White abolitionist woman writes well-meaning but condescending and stereotypical book against American slavery. A fictional play based on this book is created by an equally fictional Burmese girl in a musical, starring a Russian-born actor exaggerating his already impressive Swiss-German-Mongol origins and French-Chinese upbringings by claiming Roma descent as well. The musical is made by two US jews of German and British origins, and adapted from a book about a (probably) Anglo-Indian woman teaching »scientific« western virtues at the court of 19th century Siam. Et cetera, et cetera, et cetera – and so forth!
I am confused, overwhelmed, and thrilled by the massive amounts of cultural appropriation at work here. Exotic, prejudiced, lavish, and immensely fascinating on so many levels – but still not in my book of Cinemascope extravaganzas.

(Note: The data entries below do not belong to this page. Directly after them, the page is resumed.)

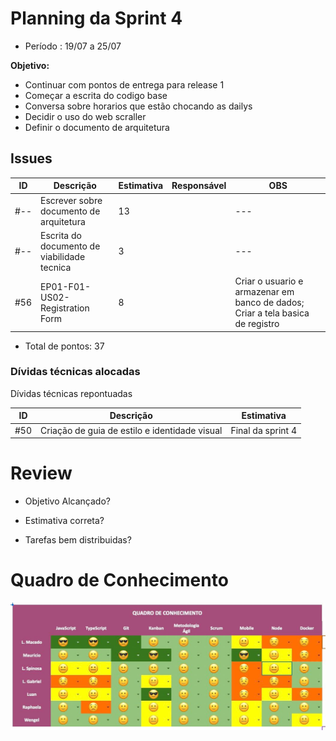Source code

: # Planning da Sprint 4

- Período : 19/07 a 25/07

**Objetivo:**

- Continuar com pontos de entrega para release 1
- Começar a escrita do codigo base
- Conversa sobre horarios que estão chocando as dailys
- Decidir o uso do web scraller
- Definir o documento de arquitetura

## Issues

| ID  | Descrição                                   | Estimativa | Responsável | OBS                                                                            |
| --- | ------------------------------------------- | ---------- | ----------- | ------------------------------------------------------------------------------ |
| #-- | Escrever sobre documento de arquitetura     | 13         |             | ---                                                                            |
| #-- | Escrita do documento de viabilidade tecnica | 3          |             | ---                                                                            |
| #56 | EP01-F01-US02-Registration Form             | 8          |             | Criar o usuario e armazenar em banco de dados; Criar a tela basica de registro |

- Total de pontos: 37

### Dívidas técnicas alocadas

Dívidas técnicas repontuadas

| ID  | Descrição                                     | Estimativa        |
| --- | --------------------------------------------- | ----------------- |
| #50 | Criação de guia de estilo e identidade visual | Final da sprint 4 |

# Review

- Objetivo Alcançado?

- Estimativa correta?

- Tarefas bem distribuidas?

# Quadro de Conhecimento

<img src="../img/gerenciamento/QuadroConhecimento4.jpeg">
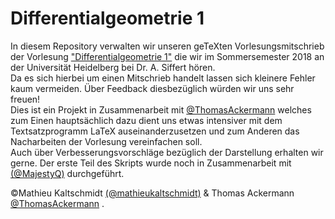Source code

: # Differentialgeometrie 1
In diesem Repository verwalten wir unseren geTeXten Vorlesungsmitschrieb der Vorlesung ["Differentialgeometrie 1"](http://people.mpim-bonn.mpg.de/siffert/SS18.html) die wir im Sommersemester 2018 an der Universität Heidelberg bei Dr. A. Siffert hören. \
Da es sich hierbei um einen Mitschrieb handelt lassen sich kleinere Fehler kaum vermeiden. Über Feedback diesbezüglich würden wir uns sehr freuen! \
Dies ist ein Projekt in Zusammenarbeit mit [@ThomasAckermann](https://github.com/ThomasAckermann) welches zum Einen hauptsächlich dazu dient uns etwas intensiver mit dem Textsatzprogramm LaTeX auseinanderzusetzen und zum Anderen das Nacharbeiten der Vorlesung vereinfachen soll. \
Auch über Verbesserungsvorschläge bezüglich der Darstellung erhalten wir gerne.
Der erste Teil des Skripts wurde noch in Zusammenarbeit mit [(@MajestyQ)](https://github.com/MajestyQ) durchgeführt.

©Mathieu Kaltschmidt [(@mathieukaltschmidt)](https://github.com/mathieukaltschmidt) & Thomas Ackermann [@ThomasAckermann](https://github.com/ThomasAckermann)  .
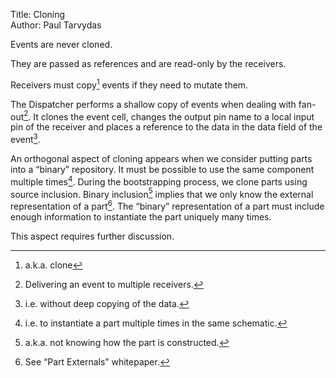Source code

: Title: Cloning  
Author: Paul Tarvydas

Events are never cloned.

They are passed as references and are read-only by the receivers.

Receivers must copy[^fn1] events if they need to mutate them.

The Dispatcher performs a shallow copy of events when dealing with fan-out[^fn2].  It clones the event cell, changes the output pin name to a local input pin of the receiver and places a reference to the data in the data field of the event[^fn3].

An orthogonal aspect of cloning appears when we consider putting parts into a “binary” repository.  It must be possible to use the same component multiple times[^fn4].  During the bootstrapping process, we clone parts using source inclusion.  Binary inclusion[^fn5] implies that we only know the external representation of a part[^fn6].  The “binary” representation of a part must include enough information to instantiate the part uniquely many times.

This aspect requires further discussion.

[^fn1]: a.k.a. clone

[^fn2]: Delivering an event to multiple receivers.

[^fn3]: i.e. without deep copying of the data.

[^fn4]: i.e. to instantiate a part multiple times in the same schematic.

[^fn5]: a.k.a. not knowing how the part is constructed.

[^fn6]: See “Part Externals” whitepaper.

A very harsh moral lesson, spiced up with some inventive torture. An unbelievably clever trap. Vengeance and punishment with almost mythical overtones. Emotionally strong, intellectually not always that impressive. Ellen Page was much lauded for her part, but I found her a bit contrived.
Interesting and memorable enough, though probably not in my book of low-budget use and abuse.
It starts out like a western under the stern gaze of the Ayatollah. By circumstance, a stranger is forced to stop in a remote, guilt-ridden village with secrets that has to be kept. A woman – crazy, dangerous, or both? – knows too much for her own good.
After the slow build-up the movie turns into something much more angry, real, and feminist than most westerns, depicting a patriarchal world of corrupt power where terrible crime – in God’s name – does pay and truth isn’t worth much.
God-forsaken in many ways. Strong, unsubtle, probably not in my book of outrage.